Aleksander Khokhlov: Does Iraq have any chance of offering resistance to the United States?

Vladimir Slipchenko: In Iraq we will once again see a situation where two generations of warfare meet. Iraq is strong and prepared for a war of the last generation - on land and for land, for every target. But 600,000 soldiers, 220 military aircraft, something like 2,200 tanks, 1,900 artillery guns, around 500 multiple rocket launchers, 6 SCUD missile launchers, 110 surface-to-air missile systems, and 700 anti-aircraft installations will prove useless when they meet the aggressor.

In fact, there will not be a meeting on the battlefield as such. The Americans, waging a no-contact war, will methodically use precision missile strikes to destroy all the key facilities of Iraq's state and military infrastructure, and will then wipe out enemy manpower with missile and bombing raids.

Aleksander Khokhlov: How will the Americans begin hostilities?

Vladimir Slipchenko: First of all there will be precision strikes against bunkers and command posts where Saddam Hussein and the Iraqi leaders might be hiding, against Army headquarters and troop positions, and against components of the air defence system. Sophisticated ground-penetrating vacuum-type precision munitions will be used to destroy buried targets. Even if one of these weapons explodes not exactly inside, say, an underground bunker, in any case the exits from the shelter will be blocked. The bunker will become a mass grave for everyone who is unfortunate enough to be in it.

To destroy armoured equipment, in the very first days the Americans will use cluster aviation bombs with self-guided munitions. The "mother"-cluster bomb gives "birth" to several tens or hundreds of "baby" bombs, each of which independently chooses its own target to destroy on the ground.

I am confident that in the very first hours of the war the United States will also use new pulse bombs. They are also called microwave bombs. The principle by which these weapons operate is as follows: an instantaneous discharge of electromagnetic radiation on the order of two megawatts. At a distance of 2-2.5 kilometers from the epicenter of the explosion the "microwaves" instantly put out of action all radio electronic systems, communications and radar systems, all computers, radio receivers, and even hearing aids and heart pacemakers. All these things are destroyed by the meltdown method. Just imagine, a person's heart explodes

As a result of the use of these weapons Iraqi systems for command and control of the state and troops will be destroyed practically instantaneously.

Aleksander Khokhlov: What other new types of arms could be tested?

Vladimir Slipchenko: Since this war will be experimental for the United States, several new types of precision cruise missiles will be tested with a view to obtaining quality certificates. I believe attention will be devoted first and foremost to missile launches from submarines. The Americans are planning to make their submarine fleet the main launchpad.

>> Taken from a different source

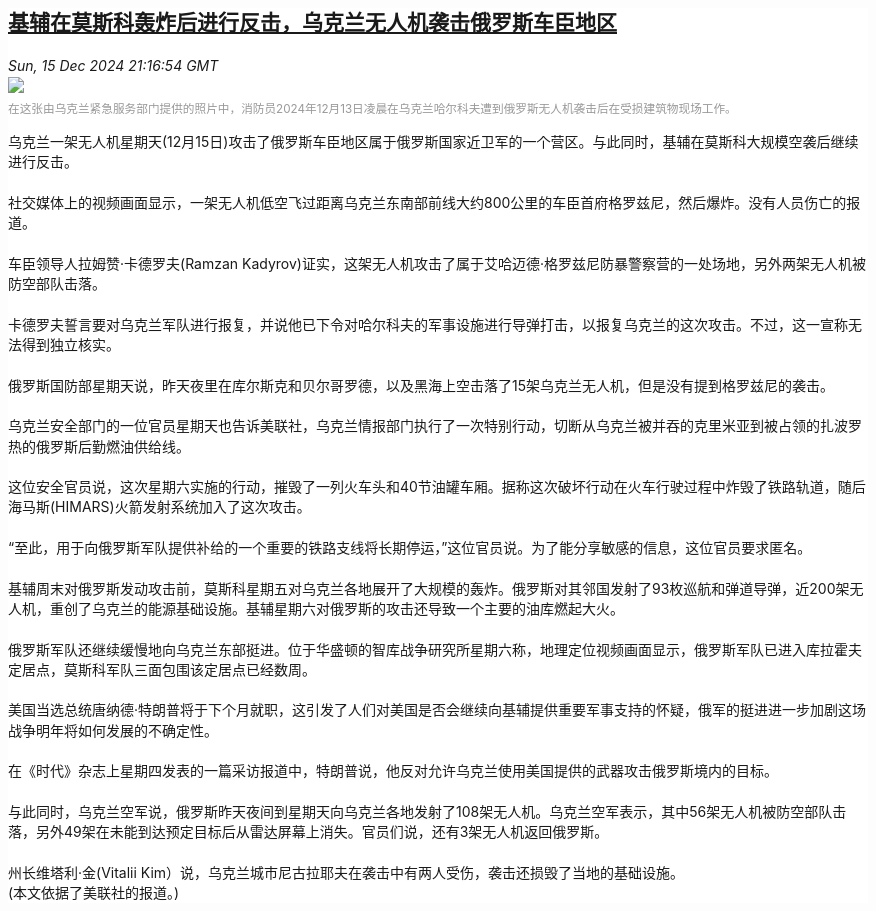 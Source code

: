 
[基辅在莫斯科轰炸后进行反击，乌克兰无人机袭击俄罗斯车臣地区](https://www.voachinese.com/a/ukrainian-drone-hits-russia-s-chechnya-as-kyiv-pushbacks-after-moscow-bombardment-20241215/7902192.html)
------

<div><i>Sun, 15 Dec 2024 21:16:54 GMT</i></div><img src="https://images.weserv.nl?url=gdb.voanews.com/682b1420-84c4-40ff-91d3-502beb60ec5f_r1_s_w900.jpg" width="100%"><div><small style="color: #999;">在这张由乌克兰紧急服务部门提供的照片中，消防员2024年12月13日凌晨在乌克兰哈尔科夫遭到俄罗斯无人机袭击后在受损建筑物现场工作。</small></div><p>乌克兰一架无人机星期天(12月15日)攻击了俄罗斯车臣地区属于俄罗斯国家近卫军的一个营区。与此同时，基辅在莫斯科大规模空袭后继续进行反击。<br /><br />社交媒体上的视频画面显示，一架无人机低空飞过距离乌克兰东南部前线大约800公里的车臣首府格罗兹尼，然后爆炸。没有人员伤亡的报道。<br /><br />车臣领导人拉姆赞·卡德罗夫(Ramzan Kadyrov)证实，这架无人机攻击了属于艾哈迈德·格罗兹尼防暴警察营的一处场地，另外两架无人机被防空部队击落。<br /><br />卡德罗夫誓言要对乌克兰军队进行报复，并说他已下令对哈尔科夫的军事设施进行导弹打击，以报复乌克兰的这次攻击。不过，这一宣称无法得到独立核实。<br /><br />俄罗斯国防部星期天说，昨天夜里在库尔斯克和贝尔哥罗德，以及黑海上空击落了15架乌克兰无人机，但是没有提到格罗兹尼的袭击。<br /><br />乌克兰安全部门的一位官员星期天也告诉美联社，乌克兰情报部门执行了一次特别行动，切断从乌克兰被并吞的克里米亚到被占领的扎波罗热的俄罗斯后勤燃油供给线。<br /><br />这位安全官员说，这次星期六实施的行动，摧毁了一列火车头和40节油罐车厢。据称这次破坏行动在火车行驶过程中炸毁了铁路轨道，随后海马斯(HIMARS)火箭发射系统加入了这次攻击。<br /><br />“至此，用于向俄罗斯军队提供补给的一个重要的铁路支线将长期停运，”这位官员说。为了能分享敏感的信息，这位官员要求匿名。<br /><br />基辅周末对俄罗斯发动攻击前，莫斯科星期五对乌克兰各地展开了大规模的轰炸。俄罗斯对其邻国发射了93枚巡航和弹道导弹，近200架无人机，重创了乌克兰的能源基础设施。基辅星期六对俄罗斯的攻击还导致一个主要的油库燃起大火。<br /><br />俄罗斯军队还继续缓慢地向乌克兰东部挺进。位于华盛顿的智库战争研究所星期六称，地理定位视频画面显示，俄罗斯军队已进入库拉霍夫定居点，莫斯科军队三面包围该定居点已经数周。<br /><br />美国当选总统唐纳德·特朗普将于下个月就职，这引发了人们对美国是否会继续向基辅提供重要军事支持的怀疑，俄军的挺进进一步加剧这场战争明年将如何发展的不确定性。<br /><br />在《时代》杂志上星期四发表的一篇采访报道中，特朗普说，他反对允许乌克兰使用美国提供的武器攻击俄罗斯境内的目标。<br /><br />与此同时，乌克兰空军说，俄罗斯昨天夜间到星期天向乌克兰各地发射了108架无人机。乌克兰空军表示，其中56架无人机被防空部队击落，另外49架在未能到达预定目标后从雷达屏幕上消失。官员们说，还有3架无人机返回俄罗斯。<br /><br />州长维塔利·金(Vitalii Kim）说，乌克兰城市尼古拉耶夫在袭击中有两人受伤，袭击还损毁了当地的基础设施。<br />(本文依据了美联社的报道。)</p>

The Pentagon will continue to perfect the mechanism for targeting precision weapons. In 2000 with the help of the space shuttle Endeavour the United States scanned around 80% of the surface of the Earth and created an electronic map of the planet in three-dimensional coordinates. The level of detail of objects on this map is down to the size of a window. That is to say, you could train a lens - installed in a military satellite - first on Baghdad, then on the city center, then on Saddam's palace, and on his bedroom window. You give the command - and in a few minutes' time a targeted cruise missile flies into that window.

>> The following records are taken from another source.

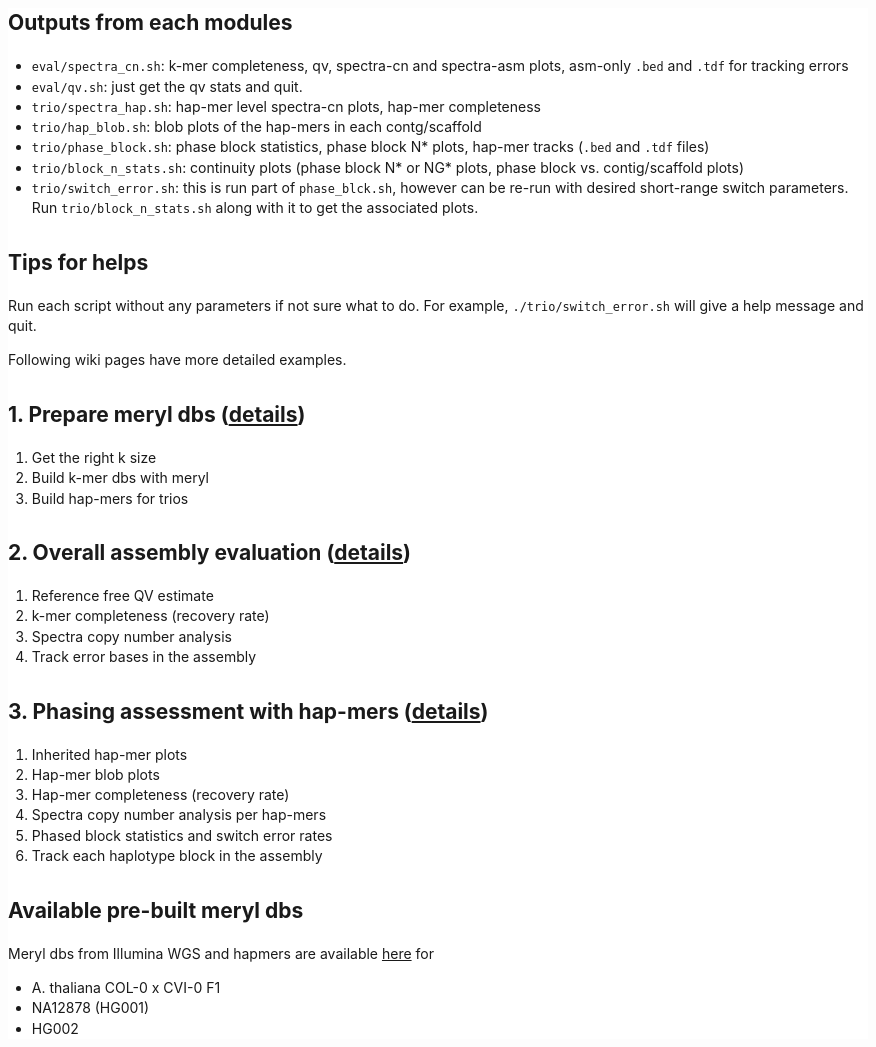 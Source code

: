 ## Outputs from each modules
* `eval/spectra_cn.sh`: k-mer completeness, qv, spectra-cn and spectra-asm plots, asm-only `.bed` and `.tdf` for tracking errors
* `eval/qv.sh`: just get the qv stats and quit.
* `trio/spectra_hap.sh`: hap-mer level spectra-cn plots, hap-mer completeness
* `trio/hap_blob.sh`: blob plots of the hap-mers in each contg/scaffold
* `trio/phase_block.sh`: phase block statistics, phase block N* plots, hap-mer tracks (`.bed` and `.tdf` files)
* `trio/block_n_stats.sh`: continuity plots (phase block N* or NG* plots, phase block vs. contig/scaffold plots)
* `trio/switch_error.sh`: this is run part of `phase_blck.sh`, however can be re-run with desired short-range switch parameters. Run `trio/block_n_stats.sh` along with it to get the associated plots.

## Tips for helps
Run each script without any parameters if not sure what to do.
For example, `./trio/switch_error.sh` will give a help message and quit.

Following wiki pages have more detailed examples.

## 1. Prepare meryl dbs ([details](https://github.com/marbl/merqury/wiki/1.-Prepare-meryl-dbs))
1. Get the right k size
2. Build k-mer dbs with meryl
3. Build hap-mers for trios

## 2. Overall assembly evaluation ([details](https://github.com/marbl/merqury/wiki/2.-Overall-k-mer-evaluation))
1. Reference free QV estimate
2. k-mer completeness (recovery rate)
3. Spectra copy number analysis
4. Track error bases in the assembly

## 3. Phasing assessment with hap-mers ([details](https://github.com/marbl/merqury/wiki/3.-Phasing-assessment-with-hap-mers))
1. Inherited hap-mer plots
2. Hap-mer blob plots
3. Hap-mer completeness (recovery rate)
4. Spectra copy number analysis per hap-mers
5. Phased block statistics and switch error rates
6. Track each haplotype block in the assembly

## Available pre-built meryl dbs
Meryl dbs from Illumina WGS and hapmers are available [here](https://obj.umiacs.umd.edu/marbl_publications/merqury/index.html) for
* A. thaliana COL-0 x CVI-0 F1
* NA12878 (HG001)
* HG002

Aleksander Khokhlov: How long will this war go on?

Vladimir Slipchenko: I predict that Operation Shock And Awe will last not more than six weeks. The first period of the war - the "shock" - will last around 30 days. Some 400-500 sea- and air-based precision cruise missiles will be launched against targets in Iraq every 24 hours. During that month Iraq's troops and its economic potential will be annihilated. Anything that survives for any reason will be guaranteed destruction in the next two weeks. In the second stage - "awe" - the Americans will conduct a piloted version of a total clean-up of the territory. To this end the United States will use B-52 and B-2 Stealth bombers. In four hours of flight one Stealth is capable of detecting and destroying as many as 200 stationary or moving targets on the ground. The United States intends to use at least 16 B-2 bombers The Stealths will be in the air constantly, one replacing the other.

Aleksander Khokhlov: Will the Iraqi air defence system be able to counter the American planes and cruise missiles?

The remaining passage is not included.